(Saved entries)
# # # #
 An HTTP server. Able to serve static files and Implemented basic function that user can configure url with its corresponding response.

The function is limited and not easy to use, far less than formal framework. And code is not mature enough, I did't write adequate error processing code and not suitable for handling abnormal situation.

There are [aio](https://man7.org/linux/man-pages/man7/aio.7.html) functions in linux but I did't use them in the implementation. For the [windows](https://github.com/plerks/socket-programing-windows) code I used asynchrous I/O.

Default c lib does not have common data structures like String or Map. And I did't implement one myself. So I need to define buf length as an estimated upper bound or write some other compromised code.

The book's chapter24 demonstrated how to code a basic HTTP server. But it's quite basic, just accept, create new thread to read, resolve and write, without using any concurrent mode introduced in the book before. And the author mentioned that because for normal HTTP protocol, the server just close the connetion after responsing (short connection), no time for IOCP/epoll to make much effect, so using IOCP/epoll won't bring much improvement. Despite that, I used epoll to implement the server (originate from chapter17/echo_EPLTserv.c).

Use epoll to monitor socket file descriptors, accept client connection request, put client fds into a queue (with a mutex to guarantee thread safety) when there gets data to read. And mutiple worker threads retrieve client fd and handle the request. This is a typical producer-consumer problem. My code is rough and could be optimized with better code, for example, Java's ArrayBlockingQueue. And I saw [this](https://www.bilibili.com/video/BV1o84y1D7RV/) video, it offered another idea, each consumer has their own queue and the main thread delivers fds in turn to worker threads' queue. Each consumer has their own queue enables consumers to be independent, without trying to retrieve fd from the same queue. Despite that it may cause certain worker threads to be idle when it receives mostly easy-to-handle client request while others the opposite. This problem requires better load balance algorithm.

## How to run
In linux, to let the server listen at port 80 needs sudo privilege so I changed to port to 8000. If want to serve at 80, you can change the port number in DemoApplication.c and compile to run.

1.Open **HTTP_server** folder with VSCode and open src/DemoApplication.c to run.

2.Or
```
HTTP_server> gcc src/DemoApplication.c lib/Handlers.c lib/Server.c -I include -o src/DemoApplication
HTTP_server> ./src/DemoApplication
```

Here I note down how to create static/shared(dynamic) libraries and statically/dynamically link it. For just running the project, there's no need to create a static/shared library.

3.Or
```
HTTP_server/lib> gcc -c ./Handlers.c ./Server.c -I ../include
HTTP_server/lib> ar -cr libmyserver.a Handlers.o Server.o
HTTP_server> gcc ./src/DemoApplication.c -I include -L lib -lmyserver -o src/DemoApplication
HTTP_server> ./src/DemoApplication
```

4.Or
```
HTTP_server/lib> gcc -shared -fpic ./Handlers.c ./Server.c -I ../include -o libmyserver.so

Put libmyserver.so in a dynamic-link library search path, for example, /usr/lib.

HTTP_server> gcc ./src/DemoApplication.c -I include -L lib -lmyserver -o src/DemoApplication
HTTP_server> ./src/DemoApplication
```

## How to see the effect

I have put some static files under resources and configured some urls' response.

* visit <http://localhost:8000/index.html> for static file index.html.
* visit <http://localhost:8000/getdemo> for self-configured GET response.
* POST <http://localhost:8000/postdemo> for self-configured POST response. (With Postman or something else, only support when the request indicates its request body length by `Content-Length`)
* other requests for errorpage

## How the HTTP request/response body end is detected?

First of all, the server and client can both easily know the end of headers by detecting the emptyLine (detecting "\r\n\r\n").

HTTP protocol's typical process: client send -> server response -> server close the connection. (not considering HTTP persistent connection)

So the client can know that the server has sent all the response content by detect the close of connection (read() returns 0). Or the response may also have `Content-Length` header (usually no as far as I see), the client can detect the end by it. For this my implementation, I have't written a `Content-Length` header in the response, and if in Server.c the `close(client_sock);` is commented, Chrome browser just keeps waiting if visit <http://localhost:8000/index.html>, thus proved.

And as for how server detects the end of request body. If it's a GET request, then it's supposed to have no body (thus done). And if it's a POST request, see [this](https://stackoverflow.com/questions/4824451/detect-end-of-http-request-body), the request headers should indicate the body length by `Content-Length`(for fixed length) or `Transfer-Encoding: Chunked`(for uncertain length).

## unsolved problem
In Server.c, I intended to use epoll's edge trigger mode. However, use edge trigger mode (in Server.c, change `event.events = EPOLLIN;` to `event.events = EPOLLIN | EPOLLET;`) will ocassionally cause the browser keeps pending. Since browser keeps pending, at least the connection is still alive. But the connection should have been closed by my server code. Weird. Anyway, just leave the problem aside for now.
# # # #
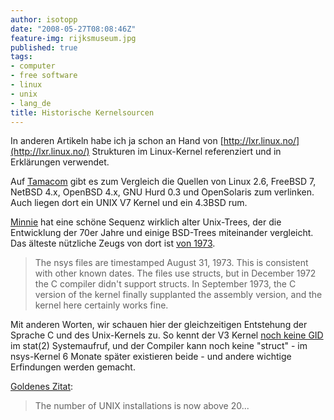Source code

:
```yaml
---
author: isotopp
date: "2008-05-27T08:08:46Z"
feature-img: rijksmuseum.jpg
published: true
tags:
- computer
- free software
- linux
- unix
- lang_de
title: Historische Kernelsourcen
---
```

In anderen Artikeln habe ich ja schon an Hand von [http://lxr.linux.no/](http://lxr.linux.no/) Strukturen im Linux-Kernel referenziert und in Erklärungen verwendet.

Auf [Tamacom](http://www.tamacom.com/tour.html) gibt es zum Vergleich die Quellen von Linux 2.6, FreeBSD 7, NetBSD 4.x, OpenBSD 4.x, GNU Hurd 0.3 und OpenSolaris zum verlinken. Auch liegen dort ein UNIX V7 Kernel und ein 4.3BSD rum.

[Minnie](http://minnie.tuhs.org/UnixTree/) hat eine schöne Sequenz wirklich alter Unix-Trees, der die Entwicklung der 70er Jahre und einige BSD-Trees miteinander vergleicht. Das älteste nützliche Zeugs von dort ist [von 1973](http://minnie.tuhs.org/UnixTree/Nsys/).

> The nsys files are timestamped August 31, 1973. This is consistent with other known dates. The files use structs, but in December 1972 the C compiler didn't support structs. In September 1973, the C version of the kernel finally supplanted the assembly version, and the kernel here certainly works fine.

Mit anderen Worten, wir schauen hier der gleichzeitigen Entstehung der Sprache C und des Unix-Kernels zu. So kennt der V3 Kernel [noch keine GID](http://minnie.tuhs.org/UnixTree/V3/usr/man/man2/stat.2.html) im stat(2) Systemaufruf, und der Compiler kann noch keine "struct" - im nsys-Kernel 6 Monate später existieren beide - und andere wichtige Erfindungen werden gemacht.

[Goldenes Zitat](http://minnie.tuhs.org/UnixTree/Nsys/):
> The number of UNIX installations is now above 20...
# # # #
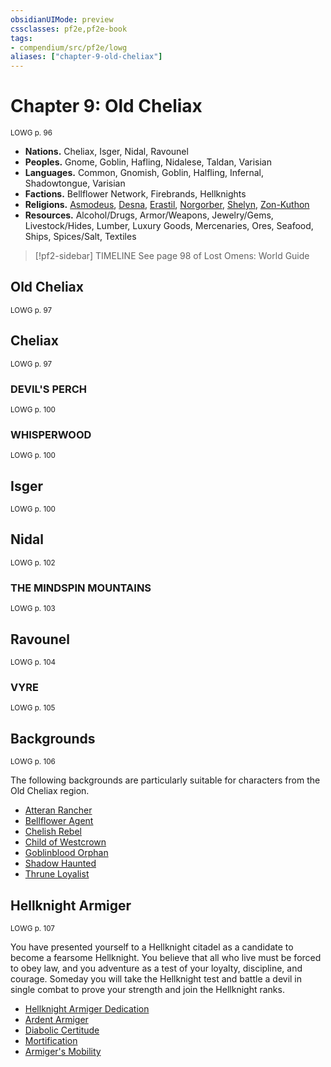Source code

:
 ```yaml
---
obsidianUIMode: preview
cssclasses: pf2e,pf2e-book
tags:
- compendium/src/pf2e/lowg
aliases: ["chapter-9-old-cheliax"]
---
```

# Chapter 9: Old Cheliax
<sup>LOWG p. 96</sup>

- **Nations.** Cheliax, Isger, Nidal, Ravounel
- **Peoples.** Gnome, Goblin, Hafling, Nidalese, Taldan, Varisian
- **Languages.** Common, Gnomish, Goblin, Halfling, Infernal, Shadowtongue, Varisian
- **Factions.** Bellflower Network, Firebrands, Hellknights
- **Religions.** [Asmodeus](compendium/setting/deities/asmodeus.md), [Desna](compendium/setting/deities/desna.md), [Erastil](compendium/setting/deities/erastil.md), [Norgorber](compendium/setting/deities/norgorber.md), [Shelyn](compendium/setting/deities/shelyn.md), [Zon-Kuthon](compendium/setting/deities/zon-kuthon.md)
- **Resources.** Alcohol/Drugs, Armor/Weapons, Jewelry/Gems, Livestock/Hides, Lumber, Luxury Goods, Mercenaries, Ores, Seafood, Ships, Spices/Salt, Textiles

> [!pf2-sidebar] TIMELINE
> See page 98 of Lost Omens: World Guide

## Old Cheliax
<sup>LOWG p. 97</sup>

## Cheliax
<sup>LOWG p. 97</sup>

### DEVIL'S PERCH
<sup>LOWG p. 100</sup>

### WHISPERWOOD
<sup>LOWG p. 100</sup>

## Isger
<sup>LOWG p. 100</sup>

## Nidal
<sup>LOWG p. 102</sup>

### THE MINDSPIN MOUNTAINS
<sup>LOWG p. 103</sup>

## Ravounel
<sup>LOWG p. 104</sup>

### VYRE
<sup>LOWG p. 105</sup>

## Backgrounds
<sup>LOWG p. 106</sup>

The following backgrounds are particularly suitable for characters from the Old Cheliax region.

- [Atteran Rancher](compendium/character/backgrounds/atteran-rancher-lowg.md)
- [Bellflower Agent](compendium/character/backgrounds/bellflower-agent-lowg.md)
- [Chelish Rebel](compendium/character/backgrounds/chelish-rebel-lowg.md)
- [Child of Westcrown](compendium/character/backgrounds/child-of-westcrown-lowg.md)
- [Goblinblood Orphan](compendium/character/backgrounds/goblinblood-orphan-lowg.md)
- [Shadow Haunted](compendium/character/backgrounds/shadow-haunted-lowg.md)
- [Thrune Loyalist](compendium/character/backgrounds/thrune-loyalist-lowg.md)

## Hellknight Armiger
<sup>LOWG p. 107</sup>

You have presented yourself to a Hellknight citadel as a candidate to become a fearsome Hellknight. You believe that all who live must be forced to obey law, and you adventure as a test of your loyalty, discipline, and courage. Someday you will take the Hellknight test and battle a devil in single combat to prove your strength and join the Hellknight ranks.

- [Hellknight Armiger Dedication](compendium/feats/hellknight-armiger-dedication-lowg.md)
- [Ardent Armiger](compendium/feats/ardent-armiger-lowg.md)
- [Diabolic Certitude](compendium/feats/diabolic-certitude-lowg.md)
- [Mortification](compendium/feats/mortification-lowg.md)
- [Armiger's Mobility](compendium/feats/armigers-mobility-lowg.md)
# # # #
◆ **WHAT YOU WILL DO**: Using the entries above, give back exactly the line containing "<sup>LOWG p. 102</sup>", the line containing "<sup>LOWG p. 107</sup>", and every line between them, and nothing else.

◆ **SOLUTION TO THIS EXERCISE**:
<sup>LOWG p. 102</sup>

### THE MINDSPIN MOUNTAINS
<sup>LOWG p. 103</sup>

## Ravounel
<sup>LOWG p. 104</sup>

### VYRE
<sup>LOWG p. 105</sup>

## Backgrounds
<sup>LOWG p. 106</sup>

The following backgrounds are particularly suitable for characters from the Old Cheliax region.

- [Atteran Rancher](compendium/character/backgrounds/atteran-rancher-lowg.md)
- [Bellflower Agent](compendium/character/backgrounds/bellflower-agent-lowg.md)
- [Chelish Rebel](compendium/character/backgrounds/chelish-rebel-lowg.md)
- [Child of Westcrown](compendium/character/backgrounds/child-of-westcrown-lowg.md)
- [Goblinblood Orphan](compendium/character/backgrounds/goblinblood-orphan-lowg.md)
- [Shadow Haunted](compendium/character/backgrounds/shadow-haunted-lowg.md)
- [Thrune Loyalist](compendium/character/backgrounds/thrune-loyalist-lowg.md)

## Hellknight Armiger
<sup>LOWG p. 107</sup>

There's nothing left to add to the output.